I bloody well didn’t think so.

I wasn’t about to leave the water, since I was a stronger swimmer. It was my only advantage at the moment. I backed up into the middle where it was deeper, but the pond was too small to really hold them off. They were already jumping in. Liv and her younger brother had left their boots and clothes on, which gave my nakedness an edge. I was faster, lighter. But Jude had already circled to the other side and was closing in. He’d had the sense to take off his shoes and jacket.

I kicked hard and splashed arcs of water in their faces to disorient them as I sang. Down among the dead men, Down, down, down, down, Down among the dead men let him lie.

The wind responded, ruffling the water into tiny whitecaps. It pushed them away from me and they struggled to swim against it.

“Shut her up,” the younger Renard said, sounding terrified. Vilas grew up fearing that the Renards could find us anywhere with their pendulums and tracking magic, and Renards grew up scared of our songs. The feud was stupid, and not just because I was losing this fight.

“Block your ears, Lawson,” Liv snapped. Renards usually carried earplugs, but I hoped theirs were too soaked to work.

Jude went under, avoiding the wind altogether. I didn’t see him vanish, but I felt his hand around my knee, yanking me down. Water closed over my face and I choked, the song effectively drowned. When I resurfaced, sputtering, Liv had my hair. Lawson was trying to stay afloat with a knife in his fist.
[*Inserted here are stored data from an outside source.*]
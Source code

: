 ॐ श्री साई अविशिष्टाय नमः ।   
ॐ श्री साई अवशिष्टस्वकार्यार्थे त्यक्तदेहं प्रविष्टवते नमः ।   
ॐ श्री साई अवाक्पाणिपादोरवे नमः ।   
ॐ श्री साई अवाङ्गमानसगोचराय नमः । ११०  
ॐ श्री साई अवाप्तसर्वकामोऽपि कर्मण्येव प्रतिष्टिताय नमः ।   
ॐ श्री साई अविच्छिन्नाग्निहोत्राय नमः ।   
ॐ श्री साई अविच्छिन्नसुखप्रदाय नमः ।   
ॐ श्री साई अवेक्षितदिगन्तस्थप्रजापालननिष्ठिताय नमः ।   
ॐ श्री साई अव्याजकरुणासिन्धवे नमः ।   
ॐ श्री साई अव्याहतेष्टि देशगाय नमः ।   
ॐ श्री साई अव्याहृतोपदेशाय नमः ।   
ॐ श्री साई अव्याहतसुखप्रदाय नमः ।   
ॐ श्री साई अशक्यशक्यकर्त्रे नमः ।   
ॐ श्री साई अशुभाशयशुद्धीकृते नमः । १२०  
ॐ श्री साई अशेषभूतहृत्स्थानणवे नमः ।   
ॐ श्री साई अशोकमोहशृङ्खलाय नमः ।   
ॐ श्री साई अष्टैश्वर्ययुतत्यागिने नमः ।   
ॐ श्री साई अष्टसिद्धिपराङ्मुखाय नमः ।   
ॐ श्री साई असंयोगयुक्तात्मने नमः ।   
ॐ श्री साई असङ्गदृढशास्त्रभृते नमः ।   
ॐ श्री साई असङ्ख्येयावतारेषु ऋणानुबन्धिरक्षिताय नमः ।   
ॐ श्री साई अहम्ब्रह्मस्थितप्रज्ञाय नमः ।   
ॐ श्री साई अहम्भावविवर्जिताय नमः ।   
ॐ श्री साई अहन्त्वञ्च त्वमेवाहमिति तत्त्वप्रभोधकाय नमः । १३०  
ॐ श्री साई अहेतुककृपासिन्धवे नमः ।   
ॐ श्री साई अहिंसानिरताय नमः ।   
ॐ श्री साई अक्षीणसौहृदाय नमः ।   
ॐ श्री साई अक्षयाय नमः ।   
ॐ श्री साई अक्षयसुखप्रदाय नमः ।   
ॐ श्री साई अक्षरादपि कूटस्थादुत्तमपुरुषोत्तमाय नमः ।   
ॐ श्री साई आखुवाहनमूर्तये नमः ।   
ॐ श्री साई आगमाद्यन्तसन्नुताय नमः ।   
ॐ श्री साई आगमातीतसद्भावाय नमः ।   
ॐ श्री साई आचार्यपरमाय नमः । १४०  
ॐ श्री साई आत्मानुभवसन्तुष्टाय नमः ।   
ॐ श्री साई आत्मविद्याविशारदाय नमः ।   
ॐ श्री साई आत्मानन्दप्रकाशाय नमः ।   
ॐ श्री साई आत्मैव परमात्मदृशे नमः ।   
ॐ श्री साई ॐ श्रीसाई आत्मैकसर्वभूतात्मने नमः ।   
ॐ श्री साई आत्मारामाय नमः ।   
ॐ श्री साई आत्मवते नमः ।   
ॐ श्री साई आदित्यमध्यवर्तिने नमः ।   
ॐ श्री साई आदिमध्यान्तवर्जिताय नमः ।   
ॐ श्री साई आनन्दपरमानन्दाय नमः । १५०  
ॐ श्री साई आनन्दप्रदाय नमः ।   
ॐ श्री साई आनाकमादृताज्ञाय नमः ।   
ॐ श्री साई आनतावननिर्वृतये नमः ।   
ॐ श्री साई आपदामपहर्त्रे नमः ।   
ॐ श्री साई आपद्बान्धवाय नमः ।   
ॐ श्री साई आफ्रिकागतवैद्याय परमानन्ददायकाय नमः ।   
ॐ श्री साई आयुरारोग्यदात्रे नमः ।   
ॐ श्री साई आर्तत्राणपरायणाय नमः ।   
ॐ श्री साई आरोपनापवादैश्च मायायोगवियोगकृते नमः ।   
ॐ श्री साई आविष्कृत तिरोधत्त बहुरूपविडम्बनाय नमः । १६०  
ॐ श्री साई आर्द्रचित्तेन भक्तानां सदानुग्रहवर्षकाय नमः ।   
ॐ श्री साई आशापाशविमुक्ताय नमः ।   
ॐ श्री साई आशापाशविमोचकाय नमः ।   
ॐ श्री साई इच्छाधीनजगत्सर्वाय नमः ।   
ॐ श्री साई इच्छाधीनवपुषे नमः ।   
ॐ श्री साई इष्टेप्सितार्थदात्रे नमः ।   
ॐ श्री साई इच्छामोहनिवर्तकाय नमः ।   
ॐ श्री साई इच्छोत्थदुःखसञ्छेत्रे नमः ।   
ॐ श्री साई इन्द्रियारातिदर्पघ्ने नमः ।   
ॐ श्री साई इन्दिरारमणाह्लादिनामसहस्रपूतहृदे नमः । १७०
I thrashed, scalp exploding with needles of pain. Water went up my nose again. They were stronger than me.

I should have let Sonnet shoot them that day at school.

I tried to make myself heavy, to go under the way Jude had, but it was only a momentary respite. In the murky water I could see their kicking legs, grass, but no way out.

Until I came back up again. I saw the silhouette of the huge swan before they did.

It dove, muscle and strength under a pretty fan of delicate feathers. The vicious black beak jabbed at Liv and her brothers relentlessly until there were ribbons of blood in the water. They let go of me to protect their eyes. The swan drew back, hissing, with red hair caught in its beak. A smack of a powerful wing sent Lawson underwater. Jude grabbed him and struggled to swim away. Liv followed as the swan landed and reared up, flapping its wings again. I crawled onto the bank, coughing and sputtering as they took off into the forest.

I crawled up onto the grass and wondered if I could use this as an anecdote in my essay on family feuding in Romeo and Juliet.

The swan landed near my head, hissing. When she transformed, she was still hissing. I smiled weakly. “Thanks, Aunt Morag.”